Work item: For each line in the material below that holds "DoxyCompactItemize", copy that line.

Raw data:
┌────────

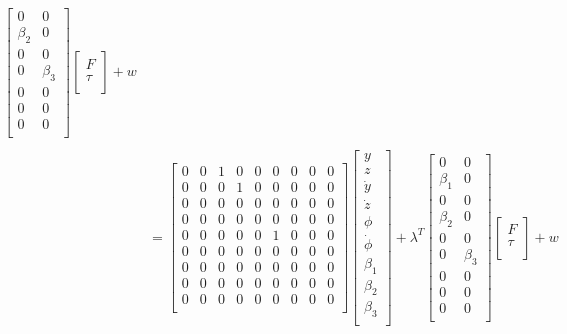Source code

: \documentclass[12pt]{article}
\begin{document}
\begin{align*}
\begin{bmatrix}
        0 & 0 \\
        \beta_2 & 0 \\
        0 & 0 \\
        0 & \beta_3 \\
        0 & 0 \\
        0 & 0 \\
        0 & 0 \\
    \end{bmatrix}
    \begin{bmatrix}
        F \\
        \tau \\
    \end{bmatrix} + w\\ \\
    &= 
    \begin{bmatrix}
        0 & 0 & 1 & 0 & 0 & 0 & 0 & 0 & 0 \\
        0 & 0 & 0 & 1 & 0 & 0 & 0 & 0 & 0 \\
        0 & 0 & 0 & 0 & 0 & 0 & 0 & 0 & 0 \\
        0 & 0 & 0 & 0 & 0 & 0 & 0 & 0 & 0 \\
        0 & 0 & 0 & 0 & 0 & 1 & 0 & 0 & 0 \\
        0 & 0 & 0 & 0 & 0 & 0 & 0 & 0 & 0 \\
        0 & 0 & 0 & 0 & 0 & 0 & 0 & 0 & 0 \\
        0 & 0 & 0 & 0 & 0 & 0 & 0 & 0 & 0 \\
        0 & 0 & 0 & 0 & 0 & 0 & 0 & 0 & 0 \\
    \end{bmatrix}
    \begin{bmatrix}
        y \\
        z \\
        \dot{y} \\
        \dot{z} \\
        \phi \\
        \dot{\phi} \\
        \beta_1 \\
        \beta_2 \\
        \beta_3 \\
    \end{bmatrix} +
    \lambda^T 
    \begin{bmatrix}
        0 & 0 \\
        \beta_1 & 0 \\
        0 & 0 \\
        \beta_2 & 0 \\
        0 & 0 \\
        0 & \beta_3 \\
        0 & 0 \\
        0 & 0 \\
        0 & 0 \\
    \end{bmatrix}
    \begin{bmatrix}
        F \\
        \tau \\
    \end{bmatrix} + w\\
\end{align*}
\end{document}
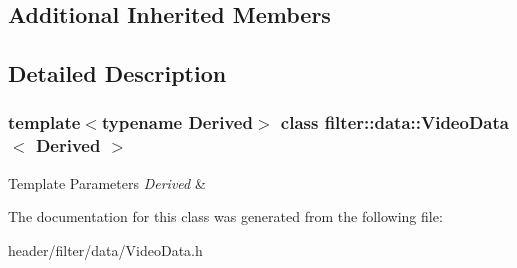 \subsection*{Additional Inherited Members}


\subsection{Detailed Description}
\subsubsection*{template$<$typename Derived$>$\newline
class filter\+::data\+::\+Video\+Data$<$ Derived $>$}


\begin{DoxyTemplParams}{Template Parameters}
{\em Derived} & \\
\hline
\end{DoxyTemplParams}


The documentation for this class was generated from the following file\+:\begin{DoxyCompactItemize}
\item 
header/filter/data/Video\+Data.\+h\end{DoxyCompactItemize}
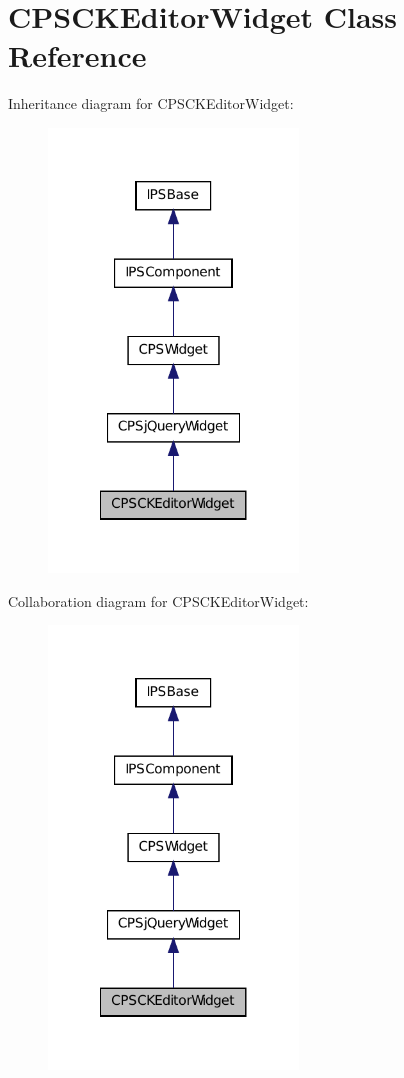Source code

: \hypertarget{classCPSCKEditorWidget}{
\section{CPSCKEditorWidget Class Reference}
\label{classCPSCKEditorWidget}
}


Inheritance diagram for CPSCKEditorWidget:\nopagebreak
\begin{figure}[H]
\begin{center}
\leavevmode
\includegraphics[width=188pt]{classCPSCKEditorWidget__inherit__graph}
\end{center}
\end{figure}


Collaboration diagram for CPSCKEditorWidget:\nopagebreak
\begin{figure}[H]
\begin{center}
\leavevmode
\includegraphics[width=188pt]{classCPSCKEditorWidget__coll__graph}
\end{center}
\end{figure}
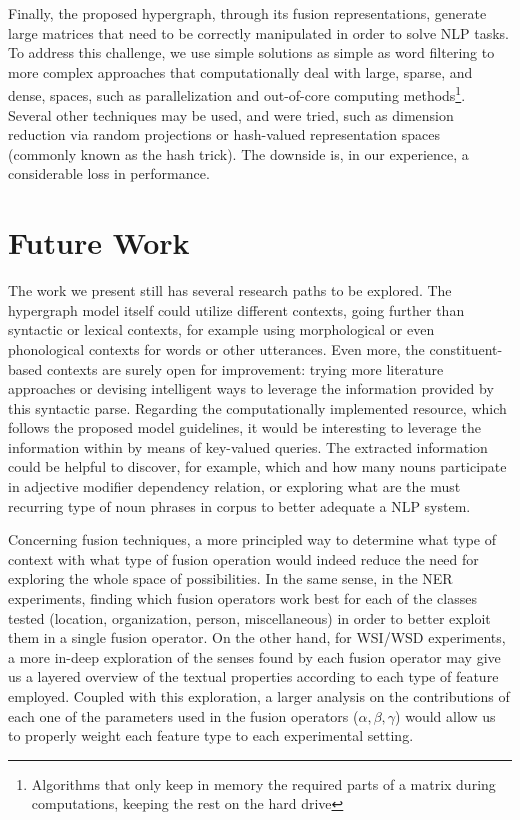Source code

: Finally, the proposed hypergraph, through its fusion representations, generate large matrices that need to be correctly manipulated in order to solve NLP tasks. To address this challenge, we use simple solutions as simple as word filtering to more complex approaches that computationally deal with large, sparse, and dense, spaces, such as parallelization and out-of-core computing methods\footnote{Algorithms that only keep in memory the required parts of a matrix during computations, keeping the rest on the hard drive}. Several other techniques may be used, and were tried, such as dimension reduction via random projections or hash-valued  representation spaces (commonly known as the hash trick). The downside is, in our experience, a considerable loss in performance.


\section{Future Work}
The work we present still has several research paths to be explored.
The hypergraph model itself could utilize different contexts, going further than syntactic or lexical contexts, for example using morphological or even phonological contexts for words or other utterances. Even more, the constituent-based contexts are surely open for improvement: trying more literature approaches or devising intelligent ways to leverage the information provided by this syntactic parse.  Regarding the computationally implemented resource, which follows the proposed model guidelines, it would be interesting to leverage the information within by means of key-valued queries. The extracted information could be helpful to discover, for example, which and how many nouns participate in adjective modifier dependency relation, or exploring what are the must recurring type of noun phrases in corpus to better adequate a NLP system.


Concerning fusion techniques, a more principled way to determine what type of context with what type of fusion operation would indeed reduce the need for exploring the whole space of possibilities. In the same sense, in the NER experiments, finding which fusion operators work best for each of the classes tested (location, organization, person, miscellaneous) in order to better exploit them in a single fusion operator. On the other hand, for WSI/WSD experiments, a more in-deep exploration of the senses found by each fusion operator may give us a layered overview of the textual properties according to each type of feature employed. Coupled with this exploration, a larger analysis on the contributions of each one of the parameters used in the fusion operators ($\alpha, \beta, \gamma$) would allow us to properly weight each feature type to each experimental setting.

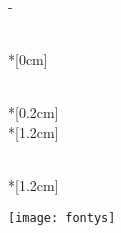 \thispagestyle{empty}             %
\calccentering{\unitlength}
\begin{adjustwidth*}{\unitlength}{-\unitlength}
    \begin{adjustwidth}{-0.5cm}{-0.5cm}
        \sffamily
        \begin{flushright}
            \thesistypeabbr{} \\*[0cm]
            \thesistype{}\\
        \end{flushright}
        \vspace*{\fill}
        \noindent
        \begin{flushleft}
            \HUGE \thesistitle{}\\*[0.2cm]
            \Huge \thesissubtitle{}\\*[1.2cm]
        \end{flushleft}
        \parbox[b]{0.5\linewidth}{%
            \LARGE
            \thesisauthor{}\\*[1.2cm]
            \Large
            \thesislocation{} \the\year
        }
        \hfill\texttt{[image: fontys]}
    \end{adjustwidth}
\end{adjustwidth*}
\normalfont
\normalsize
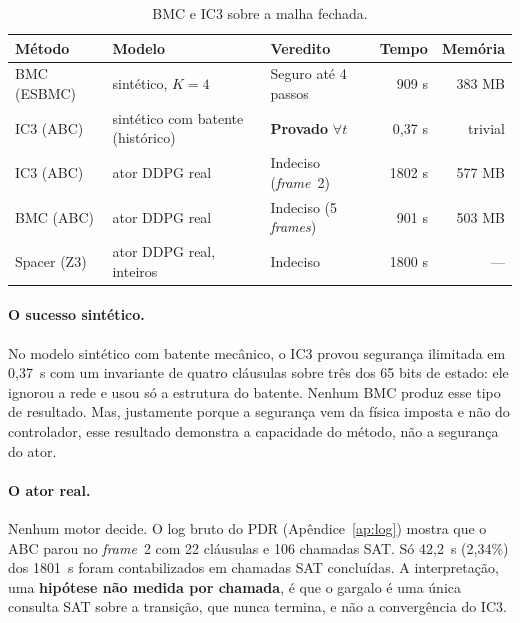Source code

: \documentclass[12pt,openright,oneside,a4paper,chapter=TITLE,sumario=tradicional,english,brazil]{abntex2}
\begin{document}
\begin{table}[htb]
\caption{BMC e IC3 sobre a malha fechada.}\label{tab:bmcic3}
\centering
\begin{tabular}{p{2.0cm}|p{3.2cm}|p{3.3cm}|r|r}
\toprule
\textbf{Método} & \textbf{Modelo} & \textbf{Veredito} & \textbf{Tempo} & \textbf{Memória} \\
\midrule
BMC (ESBMC)  & sintético, $K{=}4$         & Seguro até 4 passos           & 909 s  & 383 MB \\
IC3 (ABC)    & sintético com batente (histórico) & \textbf{Provado} $\forall t$ & 0,37 s & trivial \\
IC3 (ABC)    & ator DDPG real             & Indeciso (\emph{frame}~2)     & 1802 s & 577 MB \\
BMC (ABC)    & ator DDPG real             & Indeciso (5 \emph{frames})    & 901 s  & 503 MB \\
Spacer (Z3)  & ator DDPG real, inteiros   & Indeciso                      & 1800 s & --- \\
\bottomrule
\end{tabular}
\end{table}

\paragraph{O sucesso sintético.} No modelo sintético com batente mecânico, o IC3 provou segurança ilimitada em 0,37~s com um invariante de quatro cláusulas sobre três dos 65 bits de estado: ele ignorou a rede e usou só a estrutura do batente. Nenhum BMC produz esse tipo de resultado. Mas, justamente porque a segurança vem da física imposta e não do controlador, esse resultado demonstra a capacidade do método, não a segurança do ator.

\paragraph{O ator real.} Nenhum motor decide. O log bruto do PDR (Apêndice~\ref{ap:log}) mostra que o ABC parou no \emph{frame}~2 com 22 cláusulas e 106 chamadas SAT. Só 42,2~s (2,34\%) dos 1801~s foram contabilizados em chamadas SAT concluídas. A interpretação, uma \textbf{hipótese não medida por chamada}, é que o gargalo é uma única consulta SAT sobre a transição, que nunca termina, e não a convergência do IC3.
\end{document}

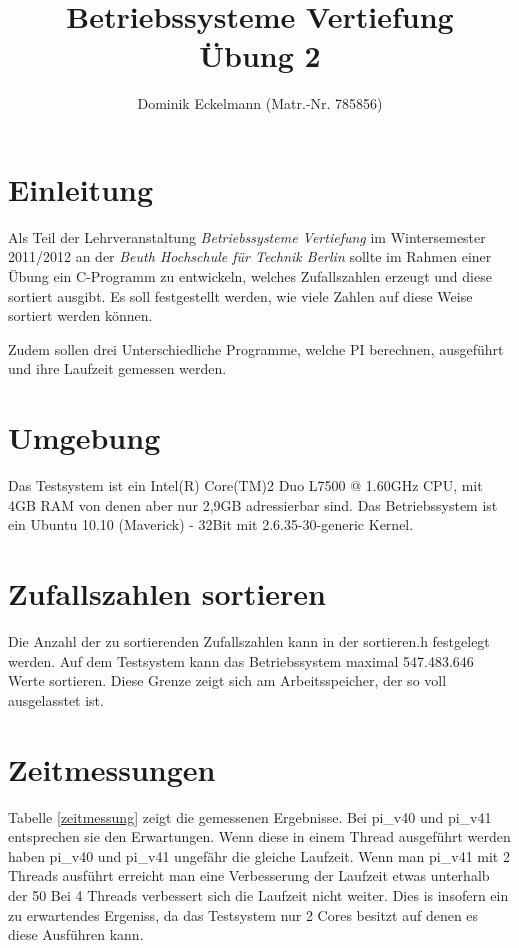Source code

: \documentclass[12pt,a4paper]{article}
\author{Dominik Eckelmann (Matr.-Nr. 785856)}
\title{Betriebssysteme Vertiefung\\Übung 2}
\date{}
\begin{document}
\maketitle

\section{Einleitung}
Als Teil der Lehrveranstaltung \textit{Betriebssysteme Vertiefung} im Wintersemester 2011/2012 an der \textit{Beuth Hochschule für Technik Berlin} sollte im Rahmen einer Übung ein C-Programm zu
entwickeln, welches Zufallszahlen erzeugt und diese sortiert ausgibt. Es soll festgestellt
werden, wie viele Zahlen auf diese Weise sortiert werden können.

Zudem sollen drei Unterschiedliche Programme, welche PI berechnen, ausgeführt und ihre Laufzeit
gemessen werden.

\section{Umgebung}
Das Testsystem ist ein Intel(R) Core(TM)2 Duo L7500 @ 1.60GHz CPU, mit 4GB RAM von denen aber nur 2,9GB adressierbar sind.
Das Betriebssystem ist ein Ubuntu 10.10 (Maverick) - 32Bit mit 2.6.35-30-generic Kernel.

\section{Zufallszahlen sortieren}
Die Anzahl der zu sortierenden Zufallszahlen kann in der sortieren.h festgelegt werden.
Auf dem Testsystem kann das Betriebssystem maximal 547.483.646 Werte sortieren.
Diese Grenze zeigt sich am Arbeitsspeicher, der so voll ausgelasstet ist.

\section{Zeitmessungen}

Tabelle \ref{zeitmessung} zeigt die gemessenen Ergebnisse.
Bei pi\_v40 und pi\_v41 entsprechen sie den Erwartungen.
Wenn diese in einem Thread ausgeführt werden haben pi\_v40 und pi\_v41
ungefähr die gleiche Laufzeit. Wenn man pi\_v41 mit 2 Threads ausführt
erreicht man eine Verbesserung der Laufzeit etwas unterhalb der 50%
Bei 4 Threads verbessert sich die Laufzeit nicht weiter. Dies is insofern
ein zu erwartendes Ergeniss, da das Testsystem nur 2 Cores besitzt auf denen
es diese Ausführen kann.
\end{document}
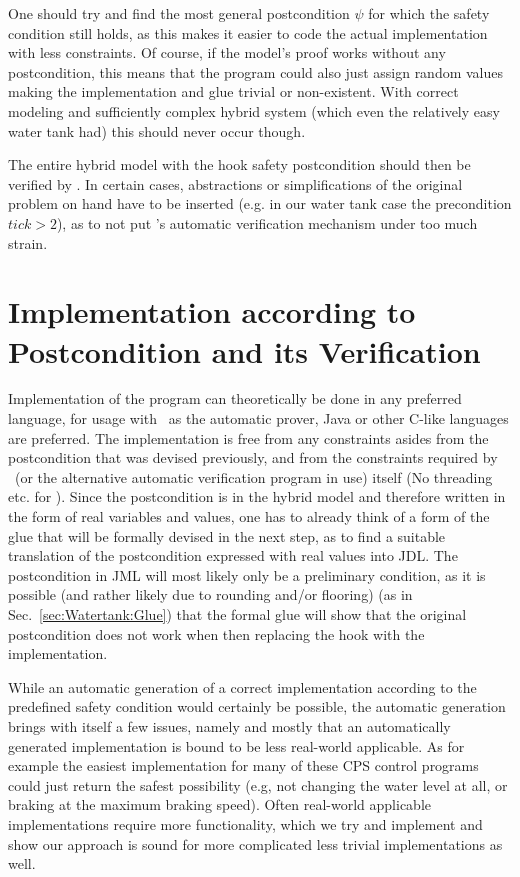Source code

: One should try and find the most general postcondition \(\psi\) for which the safety condition still holds, as this makes it easier to code the actual implementation with less constraints. Of course, if the model's proof works without any postcondition, this means that the program could also just assign random values making the implementation and glue trivial or non-existent. With correct modeling and sufficiently complex hybrid system (which even the relatively easy water tank had) this should never occur though.

The entire hybrid model with the hook safety postcondition should then be verified by \keym. In certain cases, abstractions or simplifications of the original problem on hand have to be inserted (e.g. in our water tank case the precondition \(tick>2\)), as to not put \keym's automatic verification mechanism under too much strain.

\section{Implementation according to Postcondition and its Verification}
\label{sec:Process:Implementation}

Implementation of the program can theoretically be done in any preferred language, for usage with \key~as the automatic prover, Java or other C-like languages are preferred. The implementation is free from any constraints asides from the postcondition that was devised previously, and from the constraints required by \key~(or the alternative automatic verification program in use) itself (No threading etc. for \key). Since the postcondition is in the hybrid model and therefore written in the form of real variables and values, one has to already think of a form of the glue that will be formally devised in the next step, as to find a suitable translation of the postcondition expressed with real values into JDL. The postcondition in JML will most likely only be a preliminary condition, as it is possible (and rather likely due to rounding and/or flooring) (as in Sec.~\ref{sec:Watertank:Glue}) that the formal glue will show that the original postcondition does not work when then replacing the hook with the implementation. 

While an automatic generation of a correct implementation according to the predefined safety condition would certainly be possible, the automatic generation brings with itself a few issues, namely and mostly that an automatically generated implementation is bound to be less real-world applicable. As for example the easiest implementation for many of these CPS control programs could just return the safest possibility (e.g, not changing the water level at all, or braking at the maximum braking speed). Often real-world applicable implementations require more functionality, which we try and implement and show our approach is sound for more complicated less trivial implementations as well.

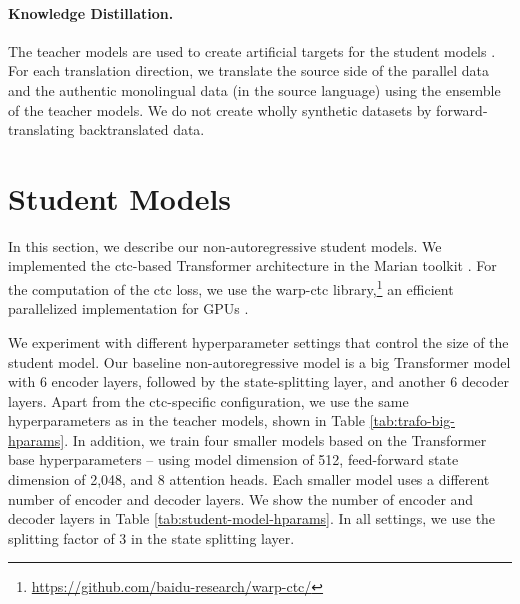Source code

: \paragraph{Knowledge Distillation.} The teacher models are used to create
artificial targets for the student models \citep{kim-rush-2016-sequence}. For
each translation direction, we translate the source side of the parallel data
and the authentic monolingual data (in the source language) using the ensemble
of the teacher models. We do not create wholly synthetic datasets by
forward-translating backtranslated data.



\section{Student Models}%
\label{sec:exp:students}

In this section, we describe our non-autoregressive student models. We
implemented the \acs{ctc}-based Transformer architecture in the Marian toolkit
\citep{junczys-dowmunt-etal-2018-marian}. For the computation of the \ac{ctc}
loss, we use the warp-ctc
library,\footnote{\url{https://github.com/baidu-research/warp-ctc/}} an
efficient parallelized implementation for GPUs \citep{amodei-etal-2016-deep}.

We experiment with different hyperparameter settings that control the size of
the student model. Our baseline non-autoregressive model is a big Transformer
model with 6 encoder layers, followed by the state-splitting layer, and another
6 decoder layers. Apart from the \ac{ctc}-specific configuration, we use the
same hyperparameters as in the teacher models, shown in Table
\ref{tab:trafo-big-hparams}. In addition, we train four smaller models based on
the Transformer base hyperparameters -- using model dimension of 512,
feed-forward state dimension of 2,048, and 8 attention heads. Each smaller
model uses a different number of encoder and decoder layers. We show the number
of encoder and decoder layers in Table \ref{tab:student-model-hparams}. In all
settings, we use the splitting factor of 3 in the state splitting layer.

└────────

Output of the exercise:
The documentation for this class was generated from the following file\+:\begin{DoxyCompactItemize}
header/filter/data/Video\+Data.\+h\end{DoxyCompactItemize}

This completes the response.